Yellowstone National Park is home to more than 10,000 geothermal features, the largest collection on Earth. Geysers, steam vents, travertine terraces, mudpots, and fumaroles create an extraordinary landscape where you are surrounded by rising steam, spewing water, and colorful textures. No two of the hydrothermal features are the same and each one is astonishing in its own way. Here are a few of the most celebrated:

Mammoth Hot Springs located in the northwest section of the park is often a visitor's first stop at Yellowstone because of its close proximity to the original National Park entrance located nearby in Gardner, Montana.
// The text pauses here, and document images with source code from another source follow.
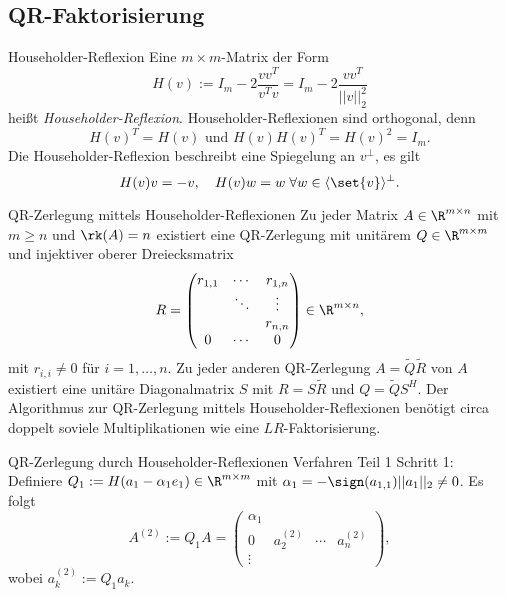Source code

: \subsection*{QR-Faktorisierung}

\begin{karte}{Householder-Reflexion}
    Eine \( m\times m \)-Matrix der Form 
    \[ H(v) := I_m - 2 \frac{ v v^T }{ v^T v } = I_m - 2 \frac{v v^T}{||v||_2^2} \]
    heißt \textit{Householder-Reflexion}. Householder-Reflexionen sind orthogonal, 
    denn 
    \[ H(v)^T = H(v) \text{ und } H(v)H(v)^T = H(v)^2 = I_m. \]
    Die Householder-Reflexion beschreibt eine Spiegelung an \( v^\bot \), es gilt 
    \[ H(v)v = -v, \quad H(v)w = w \;\forall w\in \langle \set{v}\rangle^\bot. \]
\end{karte}

\begin{karte}{QR-Zerlegung mittels Householder-Reflexionen}
    Zu jeder Matrix \( A\in \R^{m\times n} \) mit \( m \geq n \) und 
    \( \rk(A) = n \) existiert eine QR-Zerlegung mit 
    unitärem \( Q \in \R^{m\times m} \) und injektiver oberer Dreiecksmatrix 
    \[ R = \begin{pmatrix}
        r_{1,1} & \cdots & r_{1,n} \\
        & \ddots & \vdots \\
        &&r_{n,n} \\
        0 &\cdots &0
    \end{pmatrix} \in \R^{m\times n}, \]
    mit \( r_{i,i} \neq 0 \) für \( i = 1,\ldots, n \).
    Zu jeder anderen QR-Zerlegung \( A = \tilde{Q}\tilde{R} \) von \(A\) 
    existiert eine unitäre Diagonalmatrix \( S \) mit 
    \( R = S\tilde{R} \) und \( Q = \tilde{Q} S^H \).
    Der Algorithmus zur QR-Zerlegung mittels Householder-Reflexionen 
    benötigt circa doppelt soviele Multiplikationen wie eine \(LR\)-Faktorisierung.
\end{karte}

\begin{karte}{QR-Zerlegung durch Householder-Reflexionen Verfahren Teil 1}
    Schritt 1: Definiere \(Q_1 := H(a_1 - \alpha_1 e_1) \in \R^{m\times m} \) 
    mit \( \alpha_1 = - \sign(a_{1,1}) ||a_1||_2 \neq 0 \).
    Es folgt 
    \[ A^{(2)} := Q_1 A = \left(\begin{array}{c|c|c|c}
        \alpha_1 & & & \\
        0 & a_2^{(2)} & \cdots & a_n^{(2)} \\
        \vdots &&&
    \end{array} \right), \]
    wobei \( a_k^{(2)} := Q_1 a_k \).
\end{karte}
The limestone flow formations found there were created by thousands of years of heating, cooling, and the settlement of calcium carbonate that would eventually form the most impressive example of travertine terraces found in the park.

The Great Fountain Geyser in the Lower Geyser Basin is one of the most beautiful places in the park to photograph during sunset, and it is one of the few that you can drive right up to, making it an easy place to catch the late afternoon light after a busy day of viewing other landmarks in the park. It is a predictable geyser, erupting every 9 to 15 hours.

The Norris Geyser Basin is the hottest and most actively changing geothermal hot spring in the area, and its intensely colored landscapes makes it one of the most photogenic areas in Yellowstone.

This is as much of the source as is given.